### Data to use
******

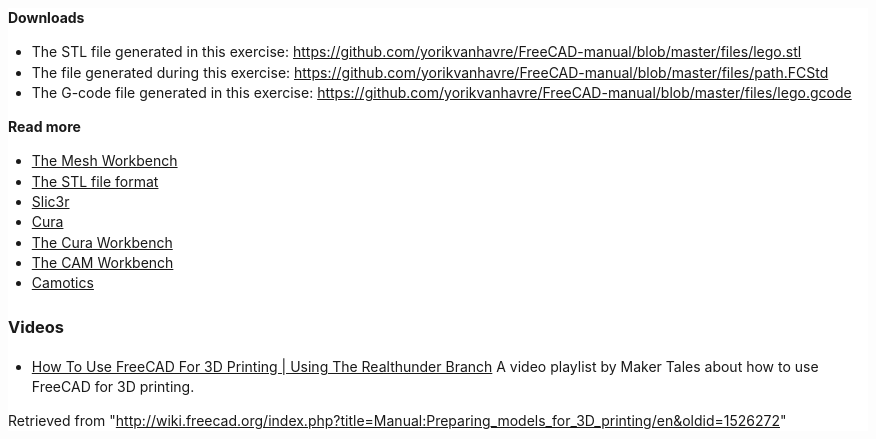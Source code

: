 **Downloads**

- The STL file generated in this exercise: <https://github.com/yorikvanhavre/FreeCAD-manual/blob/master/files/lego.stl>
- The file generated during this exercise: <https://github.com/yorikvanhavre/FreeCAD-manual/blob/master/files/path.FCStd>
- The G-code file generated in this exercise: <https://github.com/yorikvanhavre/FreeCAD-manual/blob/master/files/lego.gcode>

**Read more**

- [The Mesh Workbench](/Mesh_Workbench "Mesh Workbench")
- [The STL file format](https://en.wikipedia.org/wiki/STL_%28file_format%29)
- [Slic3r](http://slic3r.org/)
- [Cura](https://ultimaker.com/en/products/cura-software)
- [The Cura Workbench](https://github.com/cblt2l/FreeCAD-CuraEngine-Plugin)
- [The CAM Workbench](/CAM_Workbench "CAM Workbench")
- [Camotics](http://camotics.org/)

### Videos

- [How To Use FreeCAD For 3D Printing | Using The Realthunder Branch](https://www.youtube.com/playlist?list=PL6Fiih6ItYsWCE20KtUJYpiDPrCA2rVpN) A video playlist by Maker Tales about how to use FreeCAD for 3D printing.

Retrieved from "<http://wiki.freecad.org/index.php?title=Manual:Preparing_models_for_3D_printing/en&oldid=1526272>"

******

### Your instructions
Each record should be given again exactly, with no picture carried over.

### The answer
Source code

: **Downloads**

- The STL file generated in this exercise: <https://github.com/yorikvanhavre/FreeCAD-manual/blob/master/files/lego.stl>
- The file generated during this exercise: <https://github.com/yorikvanhavre/FreeCAD-manual/blob/master/files/path.FCStd>
- The G-code file generated in this exercise: <https://github.com/yorikvanhavre/FreeCAD-manual/blob/master/files/lego.gcode>

**Read more**

- [The Mesh Workbench](/Mesh_Workbench "Mesh Workbench")
- [The STL file format](https://en.wikipedia.org/wiki/STL_%28file_format%29)
- [Slic3r](http://slic3r.org/)
- [Cura](https://ultimaker.com/en/products/cura-software)
- [The Cura Workbench](https://github.com/cblt2l/FreeCAD-CuraEngine-Plugin)
- [The CAM Workbench](/CAM_Workbench "CAM Workbench")
- [Camotics](http://camotics.org/)

### Videos

- [How To Use FreeCAD For 3D Printing | Using The Realthunder Branch](https://www.youtube.com/playlist?list=PL6Fiih6ItYsWCE20KtUJYpiDPrCA2rVpN) A video playlist by Maker Tales about how to use FreeCAD for 3D printing.

Retrieved from "<http://wiki.freecad.org/index.php?title=Manual:Preparing_models_for_3D_printing/en&oldid=1526272>"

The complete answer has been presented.